Nihat Tüney, “Aslına bakarsak her saç teli, gelişimini tamamladığında dökülür. Mevsimsel saç dökülmesiyle ilgili değişik görüşler olsa da bu dönemlerde gözle görülür bir dökülme olduğu ortada. Mevsimsel saç dökülmeleri bilhassa hanımlarda daha sık gözleniyor. Sebebinin ise büyük oranda mevsimsel geçişlerde gözlenen hormonal değişikliklerden yada stresten kaynaklandığı düşünülüyor” dedi.
DENİZ TUZU, KLOR VE GÜNEŞ SAÇLARI YIPRATIYOR
Yazları maruz kalınan deniz tuzu, havuz kloru, güneş ışınları şeklinde çevresel faktörlerin de saçlarda yıpranmaya niçin olup dökülmeyi artırdığını söyleyen Nihat Tüney, “Araştırmalarda, yazları kafatasını güneş ışınlarından korumak için saç uzama hızının arttığı ve dökülmenin azaldığı gözlemleniyor. Havaların soğumaya başlamasıyla ise naturel dökülmesi geciken saçlar, Eylül-Kasım ayları içinde hızla dökülüyor. Günde averaj 100-150 saç telinin dökülmesi düzgüsel kabul ediyor” ifadelerini kullandı.
İKİ AYDAN UZUN SÜREN DÖKÜLMELERDE DOKTORA BAŞVURUN
Mevsimsel dökülme ya da yoğun dökülmenin iki aydan uzun süremesi durumunda doktora başvurulması icap ettiğini söyleyen Nihat Tüney, “Kişinin kullandığı ilaçlar yada saçlara meydana getirilen yoğun kimyasal ve yüksek ısı şeklinde fizyolojik faktörler de saç dökülmesini artırır. Saçın gelişimi için lüzumlu olan protein, vitamin, mineral, aminoasitler ve esansiyel yağ asitlerinin eksikliği de gene saç dökülmesini artıran mühim sebeplerdendir. Beslenme ile saç dökülmesi arasındaki ilişki bir tek mevsim geçişlerinde değil tüm yıl süresince devam ediyor. Saçlarımız genel olarak içten beslenir, dıştan desteklenir. Saçlar, kemik iliğinden sonrasında vücudumuzda en süratli gelişen dokudur. Dolayısıyla bu süratli gelişme için proteine, vitaminlere ve minerallere gereksinim duyar. Bunların eksikliği durumunda ise saç dökülmesi görülür ve/yada mevcut saç dökülmesi şiddetlenir. Dökülmeyi önlemek için ilk olarak saç dökülmesinin sebebi belirlenmeli. Saç dökülmesi çoğu zaman fizyolojiktir. Sadece genetik yapının yada altta yatan bir hastalığın emaresi de olabilir. Bu nedenlerden dolayı muhakkak hekim kontrolü yapılmalı” dedi.
SAÇ DÖKÜLMESİNİ ENGELLEYEN TEDAVİLER KİŞİYE ÖZEL OLMALI
Saç dökülmesiyle başvuran hastada detaylı öykü, fiziki muayene, çeşitli laboratuvar tetkikleri ve girişimsel tanı şekilleri ile saç dökülmesi sebebinin belirlendiğini ifade eden Nihat Tüney son olarak şunları söylemiş oldu: “Genel olarak saç dökülmesi; adam tipi genetik dökülmeler, tepkisel saç dökülmesi, deri hastalığı, saç hastalığı, bağışıklık sistemi hastalığı, enfeksiyonlar, hormonal nedenler, fizyolojik yada kimyasal faktörler, doğuştan olan hastalıklar ve tümörlere bağlı gelişebilir.

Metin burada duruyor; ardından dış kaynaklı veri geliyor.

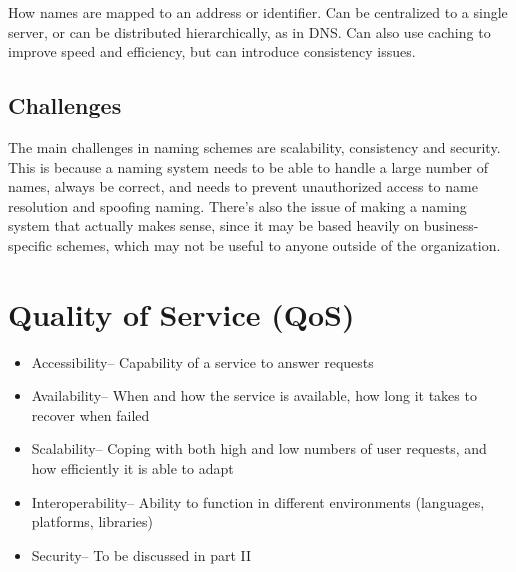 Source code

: How names are mapped to an address or identifier. Can be centralized to a single server, or can be distributed hierarchically, as in DNS. Can also use caching to improve speed and efficiency, but can introduce consistency issues.

\subsection*{Challenges}

The main challenges in naming schemes are scalability, consistency and security. This is because a naming system needs to be able to handle a large number of names, always be correct, and needs to prevent unauthorized access to name resolution and spoofing naming. There's also the issue of making a naming system that actually makes sense, since it may be based heavily on business-specific schemes, which may not be useful to anyone outside of the organization.

\section*{Quality of Service (QoS)}

\begin{itemize}
  \item Accessibility-- Capability of a service to answer requests
  \item Availability-- When and how the service is available, how long it takes to recover when failed
  \item Scalability-- Coping with both high and low numbers of user requests, and how efficiently it is able to adapt
  \item Interoperability-- Ability to function in different environments (languages, platforms, libraries)
  \item Security-- To be discussed in part II
\end{itemize} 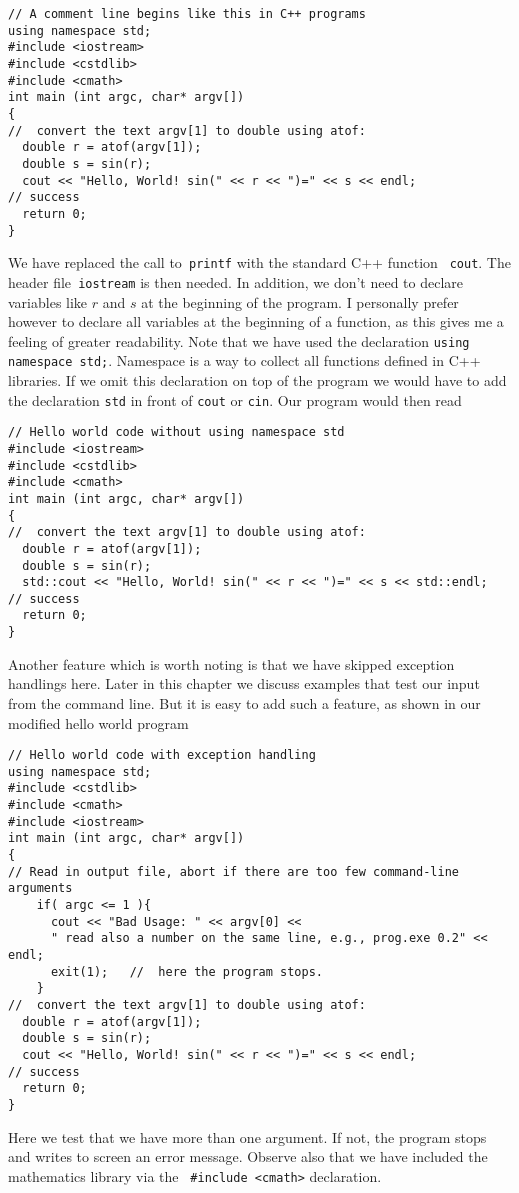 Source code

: \begin{lstlisting}[title={\href{{https://github.com/CompPhysics/CompPhysBook1/tree/master/doc/Programs/Chapter2/cpp/program2.cpp}}{Click here to view code}}]
// A comment line begins like this in C++ programs
using namespace std;
#include <iostream>
#include <cstdlib>
#include <cmath>
int main (int argc, char* argv[])
{
//  convert the text argv[1] to double using atof: 
  double r = atof(argv[1]); 
  double s = sin(r);
  cout << "Hello, World! sin(" << r << ")=" << s << endl;
// success 
  return 0;  
}
\end{lstlisting}
We have replaced the call to\verb? printf? with the standard C++ function
\verb? cout?. The header file\verb? iostream? is then needed.
In addition, we don't need to 
declare variables like $r$ and $s$  at the beginning of the program. 
I personally prefer
however to declare all variables at the beginning of a function, as this
gives me a feeling of greater readability.
Note that we have used the declaration \verb?using namespace std;?. Namespace is a 
way to collect 
all functions defined in C++ libraries. If we omit this declaration on top of the program
we would have to add the declaration \verb?std? in front of  
\verb?cout? or \verb?cin?.  Our program would then read
\begin{lstlisting}[title={\href{{https://github.com/CompPhysics/CompPhysBook1/tree/master/doc/Programs/Chapter2/cpp/program3.cpp}}{Click here to view code}}]
// Hello world code without using namespace std
#include <iostream>
#include <cstdlib>
#include <cmath>
int main (int argc, char* argv[])
{
//  convert the text argv[1] to double using atof: 
  double r = atof(argv[1]); 
  double s = sin(r);
  std::cout << "Hello, World! sin(" << r << ")=" << s << std::endl;
// success 
  return 0;  
}
\end{lstlisting}

Another feature which is worth noting is that we have skipped exception handlings here.
Later in this chapter we discuss examples that test our input from the command
line.  But it is easy to add such a feature, as shown in our modified hello world program
\begin{lstlisting}[title={\href{{https://github.com/CompPhysics/CompPhysBook1/tree/master/doc/Programs/Chapter2/cpp/program4.cpp}}{Click here to view code}}]
// Hello world code with exception handling
using namespace std;
#include <cstdlib>
#include <cmath>
#include <iostream>
int main (int argc, char* argv[])
{
// Read in output file, abort if there are too few command-line arguments
    if( argc <= 1 ){
      cout << "Bad Usage: " << argv[0] <<
      " read also a number on the same line, e.g., prog.exe 0.2" << endl;
      exit(1);   //  here the program stops.
    }
//  convert the text argv[1] to double using atof: 
  double r = atof(argv[1]); 
  double s = sin(r);
  cout << "Hello, World! sin(" << r << ")=" << s << endl;
// success 
  return 0;  
}
\end{lstlisting}
Here we test that we have more than one argument. If not, the program stops and writes to screen
an error message. Observe also that we have included the mathematics library via the 
\verb? #include <cmath>?  declaration.



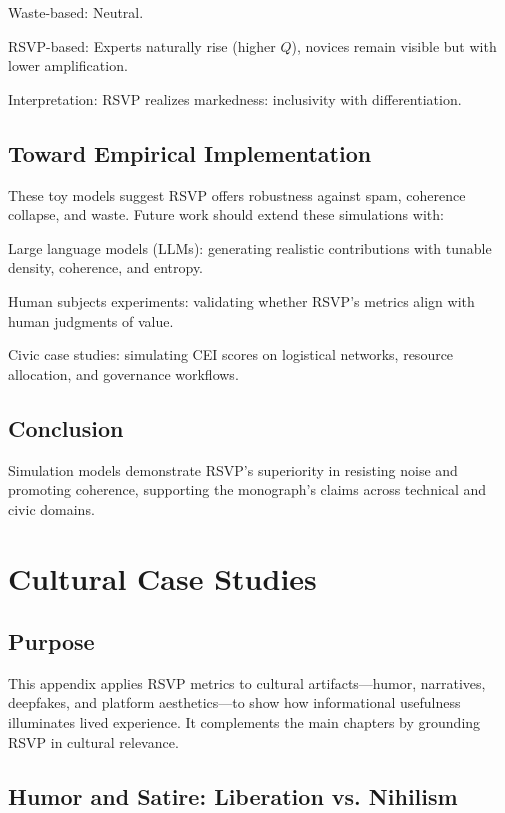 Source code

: \documentclass{book}
\begin{document}
Waste-based: Neutral.

RSVP-based: Experts naturally rise (higher \( Q \)), novices remain visible but with lower amplification.

Interpretation: RSVP realizes markedness: inclusivity with differentiation.

\section{Toward Empirical Implementation}

These toy models suggest RSVP offers robustness against spam, coherence collapse, and waste. Future work should extend these simulations with:

Large language models (LLMs): generating realistic contributions with tunable density, coherence, and entropy.

Human subjects experiments: validating whether RSVP’s metrics align with human judgments of value.

Civic case studies: simulating CEI scores on logistical networks, resource allocation, and governance workflows.

\section{Conclusion}

Simulation models demonstrate RSVP’s superiority in resisting noise and promoting coherence, supporting the monograph’s claims across technical and civic domains.

\chapter{Cultural Case Studies}

\section{Purpose}

This appendix applies RSVP metrics to cultural artifacts—humor, narratives, deepfakes, and platform aesthetics—to show how informational usefulness illuminates lived experience. It complements the main chapters by grounding RSVP in cultural relevance.

\section{Humor and Satire: Liberation vs. Nihilism}
\end{document}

Tüm bunlara ek olarak saç dökülmelerinde destek tedaviler de önemlidir. Destek tedavileri genel olarak takviye edici besin olarak bilinir ve başlıca demir, selenyum, biotin, çinko, esansiyel yağ asitleri, A vitamini, B vitamini kompleksi, E vitamini ve niasin şeklinde oldukça çeşitli vitamin, mineral ve aminoasitleri ihtiva eder. Saç dökülmesine yönelik ürünleri averaj 3-4 ay kullanıp ara vermekte yarar var. Sadece saç dökülmesi kronik bir hastalığa bağlı olan kişilerde bu süre uzatılabilir. Kısaca tüm hastalıklarda olduğu şeklinde saç dökülmesinde de hastalık değil, hasta vardır. Tedaviler kişiye hususi planlanmalıdır.”